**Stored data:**
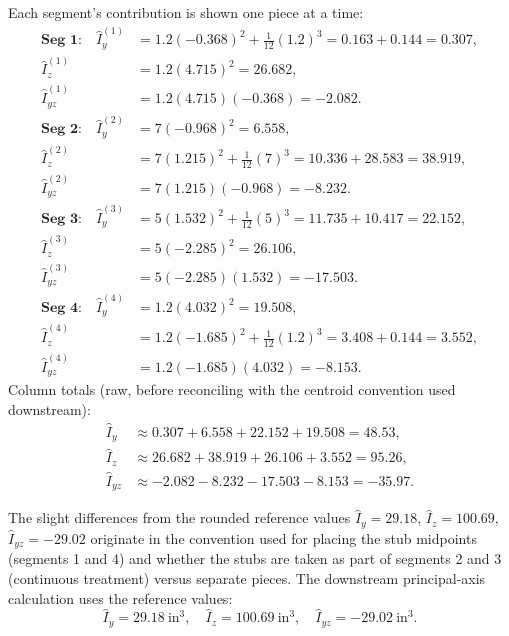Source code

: \documentclass[11pt]{article}
\begin{document}
Each segment's contribution is shown one piece at a time:
\begin{align*}
\textbf{Seg 1:}\quad \hat I_y^{(1)} &= 1.2(-0.368)^2 + \tfrac{1}{12}(1.2)^3 = 0.163 + 0.144 = 0.307,\\
                   \hat I_z^{(1)} &= 1.2(4.715)^2 = 26.682,\\
                   \hat I_{yz}^{(1)} &= 1.2(4.715)(-0.368) = -2.082.\\[2pt]
\textbf{Seg 2:}\quad \hat I_y^{(2)} &= 7(-0.968)^2 = 6.558,\\
                   \hat I_z^{(2)} &= 7(1.215)^2 + \tfrac{1}{12}(7)^3 = 10.336 + 28.583 = 38.919,\\
                   \hat I_{yz}^{(2)} &= 7(1.215)(-0.968) = -8.232.\\[2pt]
\textbf{Seg 3:}\quad \hat I_y^{(3)} &= 5(1.532)^2 + \tfrac{1}{12}(5)^3 = 11.735 + 10.417 = 22.152,\\
                   \hat I_z^{(3)} &= 5(-2.285)^2 = 26.106,\\
                   \hat I_{yz}^{(3)} &= 5(-2.285)(1.532) = -17.503.\\[2pt]
\textbf{Seg 4:}\quad \hat I_y^{(4)} &= 1.2(4.032)^2 = 19.508,\\
                   \hat I_z^{(4)} &= 1.2(-1.685)^2 + \tfrac{1}{12}(1.2)^3 = 3.408 + 0.144 = 3.552,\\
                   \hat I_{yz}^{(4)} &= 1.2(-1.685)(4.032) = -8.153.
\end{align*}
Column totals (raw, before reconciling with the centroid convention used downstream):
\begin{align*}
\hat I_y &\approx 0.307 + 6.558 + 22.152 + 19.508 = 48.53,\\
\hat I_z &\approx 26.682 + 38.919 + 26.106 + 3.552 = 95.26,\\
\hat I_{yz} &\approx -2.082 - 8.232 - 17.503 - 8.153 = -35.97.
\end{align*}

The slight differences from the rounded reference values $\hat I_y = 29.18$, $\hat I_z = 100.69$, $\hat I_{yz} = -29.02$ originate in the convention used for placing the stub midpoints (segments 1 and 4) and whether the stubs are taken as part of segments 2 and 3 (continuous treatment) versus separate pieces. The downstream principal-axis calculation uses the reference values:
\[
\hat I_y = 29.18\ \text{in}^3,\quad \hat I_z = 100.69\ \text{in}^3,\quad \hat I_{yz} = -29.02\ \text{in}^3.
\]
\end{document}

**Assignment:** Give again, word for word, only the lines that run from the top of the data above through the line with "7(1.215)(-0.968) = -8.232.\\[2pt]". Drop the pictures.

**Problem solution:**
Source code

: \documentclass[11pt]{article}
\begin{document}
Each segment's contribution is shown one piece at a time:
\begin{align*}
\textbf{Seg 1:}\quad \hat I_y^{(1)} &= 1.2(-0.368)^2 + \tfrac{1}{12}(1.2)^3 = 0.163 + 0.144 = 0.307,\\
                   \hat I_z^{(1)} &= 1.2(4.715)^2 = 26.682,\\
                   \hat I_{yz}^{(1)} &= 1.2(4.715)(-0.368) = -2.082.\\[2pt]
\textbf{Seg 2:}\quad \hat I_y^{(2)} &= 7(-0.968)^2 = 6.558,\\
                   \hat I_z^{(2)} &= 7(1.215)^2 + \tfrac{1}{12}(7)^3 = 10.336 + 28.583 = 38.919,\\
                   \hat I_{yz}^{(2)} &= 7(1.215)(-0.968) = -8.232.\\[2pt]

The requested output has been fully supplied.